▶ **The task**:
Leave out the pictures and copy the remaining records exactly.
★ ★ ★ ★ ★ ★ ★
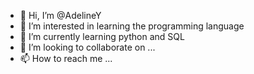 - 👋 Hi, I’m @AdelineY
- 👀 I’m interested in learning the programming language
- 🌱 I’m currently learning python and SQL
- 💞️ I’m looking to collaborate on ...
- 📫 How to reach me ...

<!---
AdelineY/AdelineY is a ✨ special ✨ repository because its `README.md` (this file) appears on your GitHub profile.
You can click the Preview link to take a look at your changes.
--->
★ ★ ★ ★ ★ ★ ★
▶ **Result**:
 - 👋 Hi, I’m @AdelineY
- 👀 I’m interested in learning the programming language
- 🌱 I’m currently learning python and SQL
- 💞️ I’m looking to collaborate on ...
- 📫 How to reach me ...

<!---
AdelineY/AdelineY is a ✨ special ✨ repository because its `README.md` (this file) appears on your GitHub profile.
You can click the Preview link to take a look at your changes.
--->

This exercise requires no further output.